An aspect of our approach to pheasant hunting is oriented toward the do it yourself pheasant hunter as he is far more likely to be interested in the pheasant hunt itself rather than the collection of birds.

Those that seek a lot of action for minimum effort are best suited to pen raised pheasant hunts on a preserve. Those that seek to enjoy the pheasant hunt itself, the habitat pheasants occupy and their own dog work will find the wild pheasant hunts in Kansas to fit that desire.

Early on in this article we wrote that Kansas was the pheasant hunting state of choice over that of Iowa for self guided pheasant hunts. We will now further define that pheasant hunt recommendation within a framework of decision criteria.

Kansas State is superior in terms of higher wild pheasant population densities, more mild winter temperatures, a lot less snow and a wider range of pheasant holding habitat types.

The prime pheasant habitat is the tall grass. For those that hunt the tall grass a day or two is enough. The extra physical exertion grass walking requires with grass constantly smacking the hunter's face and the complete redundancy and monotony of tall grass will soon cause the Kansas pheasant hunter to seek variety in spite of the bird numbers to be seen.

The brushy draw with its opportunity for a quail covey or two in addition to pheasants and the easy to walk crop stubble all start to seem far more attractive for the enjoyment of the day in the field. Combine these advantages to the broad, shallow and generally tree less drainages and Kansas soon becomes a favored pheasant hunter state not just for its pheasants, but also for its habitat variety.

Kansas Pheasant Land

We show as many pictures as we can of Kansas pheasant hunting land so as to remove as much of the mystery of where to pheasant hunt as pictures can.

kansas pheasant hunting land

What we call a waterway or dry field drainage seen in the center of the picture.

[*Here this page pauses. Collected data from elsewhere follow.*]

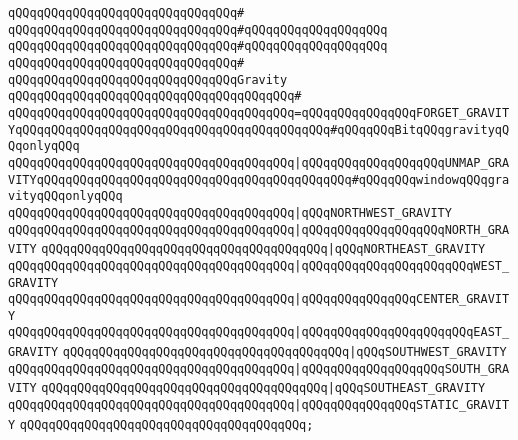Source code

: \verb|qQQqqQQqqQQqqQQqqQQqqQQqqQQqqQQq#|\newline
\verb|qQQqqQQqqQQqqQQqqQQqqQQqqQQqqQQq#qQQqqQQqqQQqqQQqqQQq|\newline
\verb|qQQqqQQqqQQqqQQqqQQqqQQqqQQqqQQq#qQQqqQQqqQQqqQQqqQQq|\newline
\verb|qQQqqQQqqQQqqQQqqQQqqQQqqQQqqQQq#|\newline
\verb|qQQqqQQqqQQqqQQqqQQqqQQqqQQqqQQqGravity|\newline
\verb|qQQqqQQqqQQqqQQqqQQqqQQqqQQqqQQqqQQqqQQq#|\newline
\verb|qQQqqQQqqQQqqQQqqQQqqQQqqQQqqQQqqQQqqQQq=qQQqqQQqqQQqqQQqFORGET_GRAVITYqQQqqQQqqQQqqQQqqQQqqQQqqQQqqQQqqQQqqQQqqQQq#qQQqqQQqBitqQQqgravityqQQqonlyqQQq|\newline
\verb|qQQqqQQqqQQqqQQqqQQqqQQqqQQqqQQqqQQqqQQq|\verb#|qQQqqQQqqQQqqQQqqQQqUNMAP_GRAVITYqQQqqQQqqQQqqQQqqQQqqQQqqQQqqQQqqQQqqQQqqQQq#\verb|#qQQqqQQqwindowqQQqgravityqQQqonlyqQQq|\newline
\verb|qQQqqQQqqQQqqQQqqQQqqQQqqQQqqQQqqQQqqQQq|\verb#|qQQqNORTHWEST_GRAVITY#\newline
\verb|qQQqqQQqqQQqqQQqqQQqqQQqqQQqqQQqqQQqqQQq|\verb#|qQQqqQQqqQQqqQQqqQQqNORTH_GRAVITY#\newline
\verb|qQQqqQQqqQQqqQQqqQQqqQQqqQQqqQQqqQQqqQQq|\verb#|qQQqNORTHEAST_GRAVITY#\newline
\verb|qQQqqQQqqQQqqQQqqQQqqQQqqQQqqQQqqQQqqQQq|\verb#|qQQqqQQqqQQqqQQqqQQqqQQqWEST_GRAVITY#\newline
\verb|qQQqqQQqqQQqqQQqqQQqqQQqqQQqqQQqqQQqqQQq|\verb#|qQQqqQQqqQQqqQQqCENTER_GRAVITY#\newline
\verb|qQQqqQQqqQQqqQQqqQQqqQQqqQQqqQQqqQQqqQQq|\verb#|qQQqqQQqqQQqqQQqqQQqqQQqEAST_GRAVITY#\newline
\verb|qQQqqQQqqQQqqQQqqQQqqQQqqQQqqQQqqQQqqQQq|\verb#|qQQqSOUTHWEST_GRAVITY#\newline
\verb|qQQqqQQqqQQqqQQqqQQqqQQqqQQqqQQqqQQqqQQq|\verb#|qQQqqQQqqQQqqQQqqQQqSOUTH_GRAVITY#\newline
\verb|qQQqqQQqqQQqqQQqqQQqqQQqqQQqqQQqqQQqqQQq|\verb#|qQQqSOUTHEAST_GRAVITY#\newline
\verb|qQQqqQQqqQQqqQQqqQQqqQQqqQQqqQQqqQQqqQQq|\verb#|qQQqqQQqqQQqqQQqSTATIC_GRAVITY#\newline
\verb|qQQqqQQqqQQqqQQqqQQqqQQqqQQqqQQqqQQqqQQq;|\newline
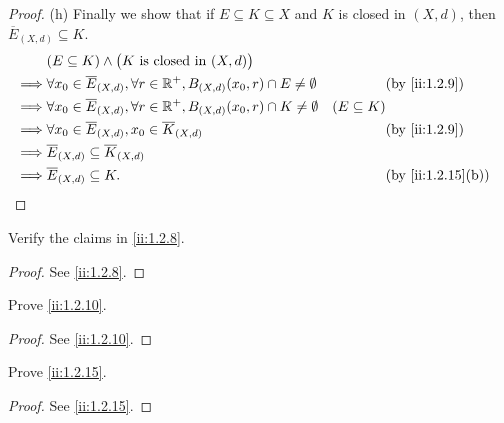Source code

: \begin{proof}{(h)}
  Finally we show that if \(E \subseteq K \subseteq X\) and \(K\) is closed in \((X, d)\), then \(\overline{E}_{(X, d)} \subseteq K\).
  \begin{align*}
             & (E \subseteq K) \land \big(K \text{ is closed in } (X, d)\big)                                                                            \\
    \implies & \forall x_0 \in \overline{E}_{(X, d)}, \forall r \in \R^+, B_{(X, d)}(x_0, r) \cap E \neq \emptyset &                 & \by{ii:1.2.9}     \\
    \implies & \forall x_0 \in \overline{E}_{(X, d)}, \forall r \in \R^+, B_{(X, d)}(x_0, r) \cap K \neq \emptyset & (E \subseteq K)                     \\
    \implies & \forall x_0 \in \overline{E}_{(X, d)}, x_0 \in \overline{K}_{(X, d)}                                &                 & \by{ii:1.2.9}     \\
    \implies & \overline{E}_{(X, d)} \subseteq \overline{K}_{(X, d)}                                                                                     \\
    \implies & \overline{E}_{(X, d)} \subseteq K.                                                                  &                 & \by{ii:1.2.15}[b]
  \end{align*}
\end{proof}

\exercisesection

\begin{ex}\label{ii:ex:1.2.1}
  Verify the claims in \cref{ii:1.2.8}.
\end{ex}

\begin{proof}
  See \cref{ii:1.2.8}.
\end{proof}

\begin{ex}\label{ii:ex:1.2.2}
  Prove \cref{ii:1.2.10}.
\end{ex}

\begin{proof}
  See \cref{ii:1.2.10}.
\end{proof}

\begin{ex}\label{ii:ex:1.2.3}
  Prove \cref{ii:1.2.15}.
\end{ex}

\begin{proof}
  See \cref{ii:1.2.15}.
\end{proof}

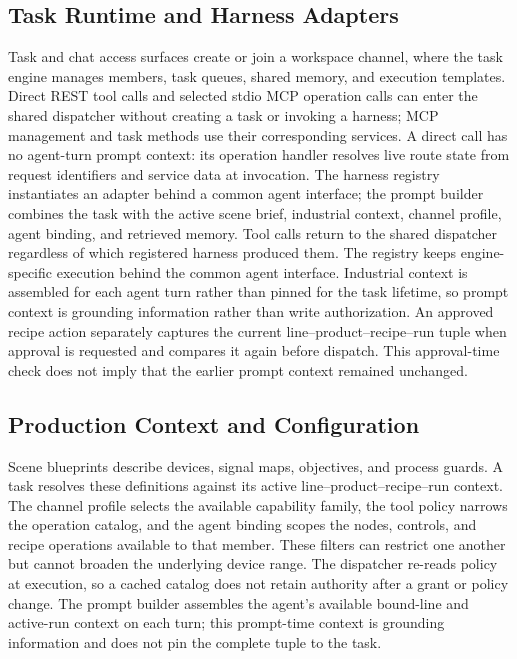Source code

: \subsection{Task Runtime and Harness Adapters}
Task and chat access surfaces create or join a workspace channel, where the
task engine manages members, task queues, shared memory, and execution
templates. Direct REST tool calls and selected stdio MCP operation calls can
enter the shared dispatcher without creating a task or invoking a harness;
MCP management and task methods use their corresponding services. A direct
call has no agent-turn prompt context: its operation handler resolves live
route state from request identifiers and service data at invocation.
The harness registry instantiates an adapter behind a common agent interface;
the prompt builder combines the task with the active scene brief, industrial
context, channel profile, agent binding, and retrieved memory. Tool calls
return to the shared dispatcher regardless of which registered harness
produced them. The registry keeps engine-specific execution behind the common
agent interface. Industrial context is assembled for
each agent turn rather than pinned for the task lifetime, so prompt context is
grounding information rather than write authorization. An approved recipe
action separately captures the current line--product--recipe--run tuple when
approval is requested and compares it again before dispatch. This
approval-time check does not imply that the earlier prompt context remained
unchanged.

\subsection{Production Context and Configuration}
Scene blueprints describe devices, signal maps, objectives, and process
guards. A task resolves these definitions against its active
line--product--recipe--run context. The channel profile selects the available
capability family, the tool policy narrows the operation catalog, and the
agent binding scopes the nodes, controls, and recipe operations available to
that member. These filters can restrict one another but cannot broaden the
underlying device range. The dispatcher re-reads policy at execution, so a
cached catalog does not retain authority after a grant or policy change. The
prompt builder assembles the agent's available bound-line and active-run
context on each turn; this prompt-time context is grounding information and
does not pin the complete tuple to the task.

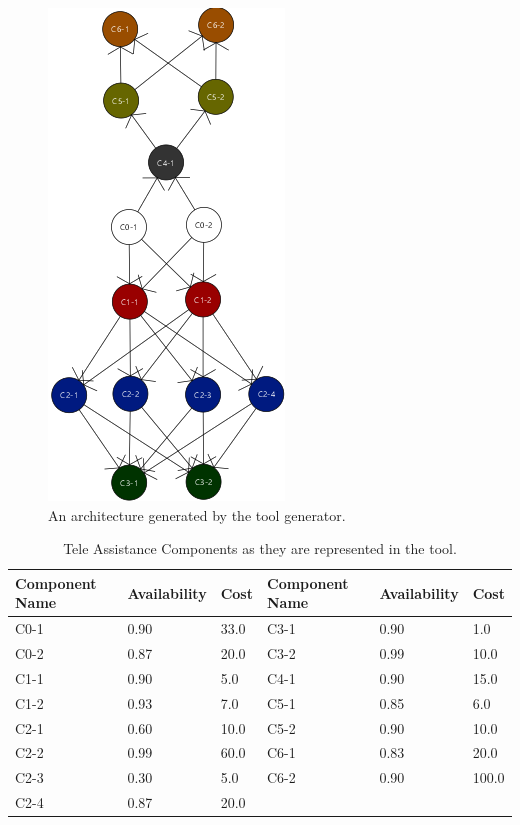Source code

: \begin{figure}[ht]
	\centerline
	{\includegraphics[scale=0.9]{img/autogenerated_arch.png}}
	\caption[AutoGenerated Architecture]{An architecture generated by the tool generator.}
	\label{fig:testarch}
\end{figure}

\begin{table}[ht!b]
	\centering
	\begin{tabular}{|p{2cm}|p{2cm}|p{1cm}||p{2cm}|p{2cm}|p{1cm}|}
		\hline 
		\textbf{Component Name} & \textbf{Availability} & \textbf{Cost} & \textbf{Component Name} & \textbf{Availability} & \textbf{Cost} \\ 
		\hline 
		C0-1 & 0.90 & 33.0 & C3-1 & 0.90 & 1.0 \\
		\hline 
		C0-2 & 0.87 & 20.0 & C3-2 & 0.99 & 10.0 \\ 
		\hline 
		C1-1 & 0.90 & 5.0 & C4-1 & 0.90 & 15.0 \\ 
		\hline 
		C1-2 & 0.93 & 7.0 & C5-1 & 0.85 & 6.0 \\ 
		\hline
		C2-1 & 0.60 & 10.0 & C5-2 & 0.90 & 10.0 \\ 
		\hline
		C2-2 & 0.99 & 60.0 & C6-1 & 0.83 & 20.0 \\ 
		\hline
		C2-3 & 0.30 & 5.0 & C6-2 & 0.90 & 100.0 \\ 
		\hline
		C2-4 & 0.87 & 20.0 & & & \\ 
		\hline
	\end{tabular} 
	\caption[TAS Components]{Tele Assistance Components as they are represented in the tool.}
	\label{tab:ag-comp}
\end{table}

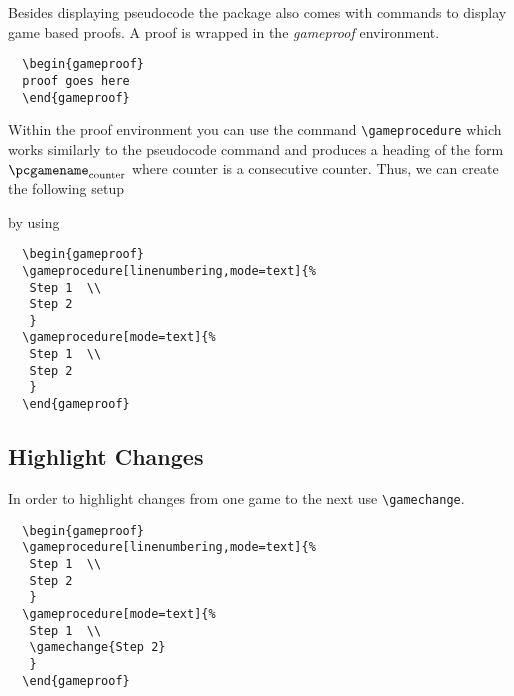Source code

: \documentclass[a4paper]{report}
\begin{document}
  Besides displaying pseudocode the package also comes with commands to display game based proofs. A proof
  is wrapped in the \emph{gameproof} environment. 
  \begin{lstlisting}
  \begin{gameproof}
  proof goes here
  \end{gameproof}
  \end{lstlisting}
  Within the proof environment you can use the command \lstinline$\gameprocedure$ which works similarly to the pseudocode
  command and produces a heading of the form $\pcgamename_{\text{counter}}$ where counter is a consecutive counter.
  Thus, we can create the following setup
  \begin{center}
  \begin{gameproof}
  \end{gameproof}
  \end{center}
  by using
  \begin{lstlisting}
  \begin{gameproof}
  \gameprocedure[linenumbering,mode=text]{%
   Step 1  \\
   Step 2  
   }
  \gameprocedure[mode=text]{%
   Step 1  \\
   Step 2  
   }
  \end{gameproof}
  \end{lstlisting}
  
  
  
  \subsection{Highlight Changes}
  In order to highlight changes from one game to the next use \lstinline$\gamechange$.
  \begin{center}
  \begin{gameproof}
  \end{gameproof}
  \end{center}
  \begin{lstlisting}
  \begin{gameproof}
  \gameprocedure[linenumbering,mode=text]{%
   Step 1  \\
   Step 2  
   }
  \gameprocedure[mode=text]{%
   Step 1  \\
   \gamechange{Step 2}
   }
  \end{gameproof}
  \end{lstlisting}
  
\end{document}

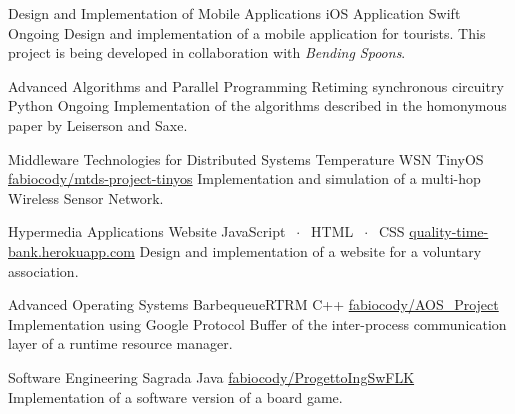 

\begin{cventries}

\cventry
    {Design and Implementation of Mobile Applications}
    {iOS Application}
    {Swift}
    {Ongoing}
    {Design and implementation of a mobile application for tourists. This project is being developed in collaboration with \textit{Bending Spoons}.}
    
\cventry
    {Advanced Algorithms and Parallel Programming}
    {Retiming synchronous circuitry}
    {Python}
    {Ongoing}
    {Implementation of the algorithms described in the homonymous paper by Leiserson and Saxe.}
    
\cventry
    {Middleware Technologies for Distributed Systems}
    {Temperature WSN}
    {TinyOS}
    {\href{https://github.com/fabiocody/mtds-project-tinyos}{\faGithub\acvHeaderIconSep fabiocody/mtds-project-tinyos}}
    {Implementation and simulation of a multi-hop Wireless Sensor Network.}
    
\cventry
    {Hypermedia Applications}
    {Website}
    {JavaScript $\;\cdot\;$ HTML $\;\cdot\;$ CSS}
    {\href{https://quality-time-bank.herokuapp.com}{\faGlobe\acvHeaderIconSep quality-time-bank.herokuapp.com}}
    {Design and implementation of a website for a voluntary association.}
    
\cventry
    {Advanced Operating Systems}
    {BarbequeueRTRM}
    {C++}
    {\href{https://github.com/fabiocody/AOS\_Project/tree/protobuf}{\faGithub\acvHeaderIconSep fabiocody/AOS\_Project}}
    {Implementation using Google Protocol Buffer of the inter-process communication layer of a runtime resource manager.}

\begin{comment}
\cventry
    {Internet of Things}
    {Smart bins}
    {Contiki}
    {\href{https://github.com/fabiocody/CodiglioniNicheliniIoT}{\faGithub\acvHeaderIconSep fabiocody/CodiglioniNicheliniIoT}}
    {Implementation and simulation of a smart bins system.}
\fi
\end{comment}
    
\cventry
    {Software Engineering}
    {Sagrada}
    {Java}
    {\href{https://github.com/fabiocody/ProgettoIngSwFLK}{\faGithub\acvHeaderIconSep fabiocody/ProgettoIngSwFLK}}
    {Implementation of a software version of a board game.}
\end{cventries}
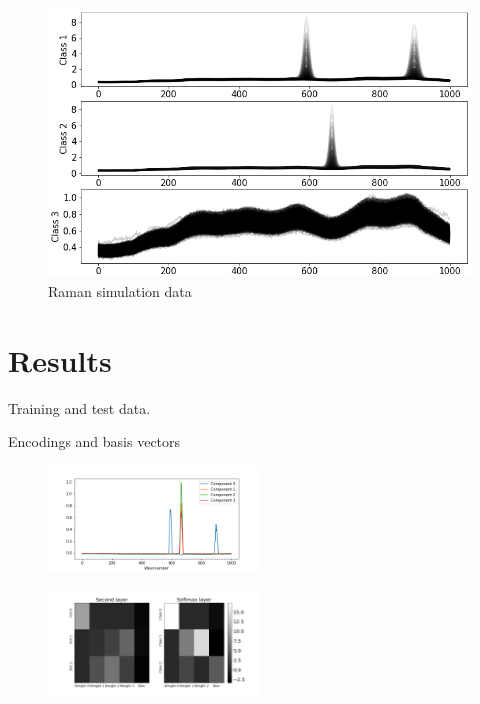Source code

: \documentclass{article}
\begin{document}
\begin{figure}[!h]
	\centering
	\includegraphics[width=1\linewidth]{figures_3/raman_sim_training_data_2.png}  
	\caption{Raman simulation data}
\end{figure}



\section{Results}
\label{sec:results}

Training and test data. 

Encodings and basis vectors

\begin{figure}[!h]
  \includegraphics[width=0.5\textwidth]{figures_2/raman_sim_3_encode_layer_1_finetune_13.png}
\end{figure}

\begin{figure}[!h]
  \includegraphics[width=0.5\textwidth]{figures_2/raman_sim_second_softmax_encode.png}
\end{figure}
\end{document}

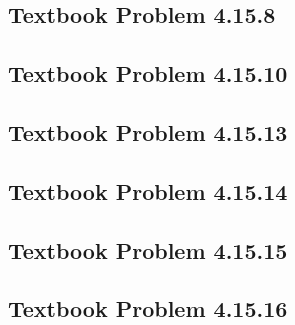 \documentclass[12pt]{article}
\begin{document}
\subsection{Textbook Problem 4.15.8}
\subsection{Textbook Problem 4.15.10}
\subsection{Textbook Problem 4.15.13}
\subsection{Textbook Problem 4.15.14}
\subsection{Textbook Problem 4.15.15}
\subsection{Textbook Problem 4.15.16}
\end{document}
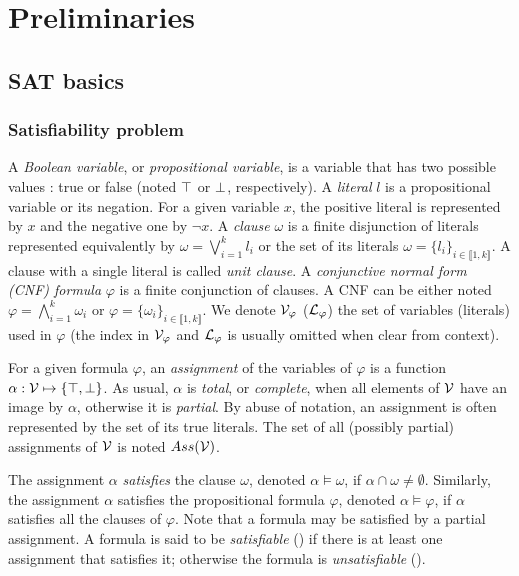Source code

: \chapter{Preliminaries}\label{chap:preliminaries}

\section{SAT basics}

\subsection{Satisfiability problem}
A \emph{Boolean variable}, or \emph{propositional variable}, is a variable that
has two possible values : true or false (noted $\top$ or $\bot$,
respectively).  A \emph{literal} $l$ is a propositional variable or its
negation. For a given variable $x$, the positive literal is represented by $x$
and the negative one by $\neg x$.
A \emph{clause} $\omega$ is a finite disjunction of literals represented
equivalently by $\omega = \bigvee_{i=1}^k l_i$ or the set of its literals
$\omega = \{l_i\}_{i \in \llbracket 1,k \rrbracket}$. A clause with a single
literal is called \emph{unit clause}.
A \emph{conjunctive normal form (CNF) formula} $\varphi$ is a finite
conjunction of clauses.  A CNF can be either noted $\varphi = \bigwedge_{i=1}^k
\omega_i$ or $\varphi = \{\omega_i\}_{i \in \llbracket 1,k \rrbracket}$. We
denote $\mathcal{V}_\varphi$ ($\mathcal{L}_\varphi$) the set of variables (literals) used in
$\varphi$ (the index in $\mathcal{V}_\varphi$ and $\mathcal{L}_\varphi$ is usually omitted when
clear from context).

For a given formula $\varphi$, an \emph{assignment} of the variables of
$\varphi$ is a function $\alpha: \mathcal{V} \mapsto \{ \top, \bot \}$.  As usual, $\alpha$ is
\emph{total}, or \emph{complete}, when all elements of $\mathcal{V}$ have an image by
$\alpha$, otherwise it is \emph{partial}. By abuse of notation, an assignment is
often represented by the set of its true literals.  The set of all (possibly
partial) assignments of $\mathcal{V}$ is noted $Ass(\mathcal{V})$.

The assignment $\alpha$ \emph{satisfies} the clause $\omega$, denoted $\alpha
\models \omega$, if $\alpha \cap \omega \neq \emptyset$. Similarly, the assignment
$\alpha$ satisfies the propositional formula $\varphi$, denoted $\alpha \models
\varphi$, if $\alpha$ satisfies all the clauses of $\varphi$. Note that a
formula may be satisfied by a partial assignment. A formula is said to be
\emph{satisfiable} (\sat) if there is at least one assignment that satisfies it;
otherwise the formula is \emph{unsatisfiable} (\unsat).


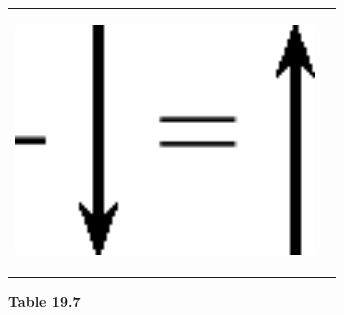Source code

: \begin{center}
\begin{xtabular*}{\mytablewidth}[t]{|p{10\mystarwidth}|p{10\mystarwidth}|}
\label{m38813*id188922}
    \begin{center}
    \label{m38813*id188922!!!underscore!!!media}\label{m38813*id188922!!!underscore!!!printimage}\includegraphics[width=300px]{col11305.imgs/m38813_PG11C1_034.png} %
        
      \vspace{2pt}
    \vspace{.1in}
    
    \end{center}



    \addtocounter{footnote}{-0}
    
     \tabularnewline{}
    \end{xtabular*}
      \end{center}
    \begin{center}{\small\bfseries Table 19.7}\end{center}
    
    \addtocounter{footnote}{-0}
    
    \par
  
        
        
    
      

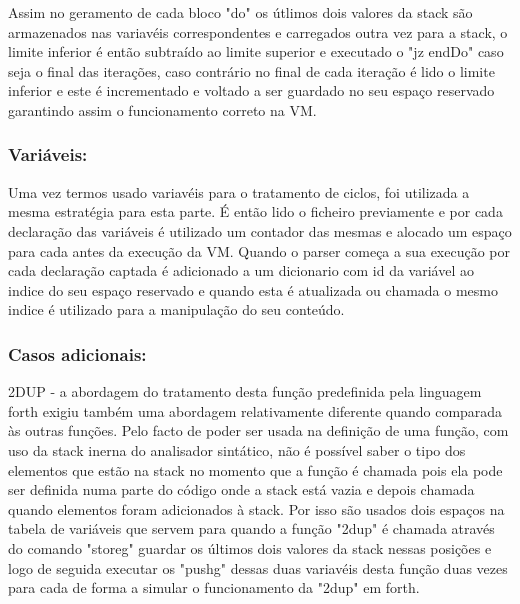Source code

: \documentclass{article}
\begin{document}
    Assim no geramento de cada bloco "do" os útlimos dois valores da stack são armazenados nas variavéis correspondentes e carregados outra vez para a stack, o limite inferior é então subtraído ao limite superior e executado o "jz endDo" caso seja o final das iterações, caso contrário no final de cada iteração é lido o limite inferior e este é incrementado e voltado a ser guardado no seu espaço reservado garantindo assim o funcionamento correto na VM.  
   
    \vspace{1cm}

\subsubsection*{Variáveis:}
    \vspace{0.5cm}

    Uma vez termos usado variavéis para o tratamento de ciclos, foi utilizada a mesma estratégia para esta parte. É então lido o ficheiro previamente e por cada declaração das variáveis é utilizado um contador das mesmas e alocado um espaço para cada antes da execução da VM.
    Quando o parser começa a sua execução por cada declaração captada é adicionado a um dicionario com id da variável ao indice do seu espaço reservado e quando esta é atualizada ou chamada o mesmo indice é utilizado para a manipulação do seu conteúdo. 
   
    \vspace{1cm}

\subsubsection*{Casos adicionais:}
    \vspace{0.5cm}
    2DUP - a abordagem do tratamento desta função predefinida pela linguagem forth exigiu também uma abordagem relativamente diferente quando comparada às outras funções. Pelo facto de poder ser usada na definição de uma função, com uso da stack inerna do analisador sintático, não é possível saber o tipo dos elementos que estão na stack no momento que a função é chamada pois ela pode ser definida numa parte do código onde a stack está vazia e depois chamada quando elementos foram adicionados à stack.
    Por isso são usados dois espaços na tabela de variáveis que servem para quando a função "2dup" é chamada através do comando "storeg" guardar os últimos dois valores da stack nessas posições e logo de seguida executar os "pushg" dessas duas variavéis desta função duas vezes para cada de forma a simular o funcionamento da "2dup" em forth.
 
\end{document}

Waterways are required for rain runoff control as our soil has a tendency that once the immediate surface is saturated to resist taking on more saturation and allows the rain to flow over the fields. Waterways collect that excess water and as they are not cut in all cases being left to nature the higher grasses and weeds do not allow for erosion. Waterways that are cut typically are planted in brome, a cool season grass with high pioneering capability and thick surface roots that prevents erosion and makes a very fine hay well suited for horse and cattle.

In the case of this spot it appears more likely for pheasant than quail due to plenty of open field grass and weed as well as low level brush cover. The yellow looking fields are beans, the near cut crop is sunflower (found more frequently in Kansas than Iowa) and the green grass is a fescue hay field.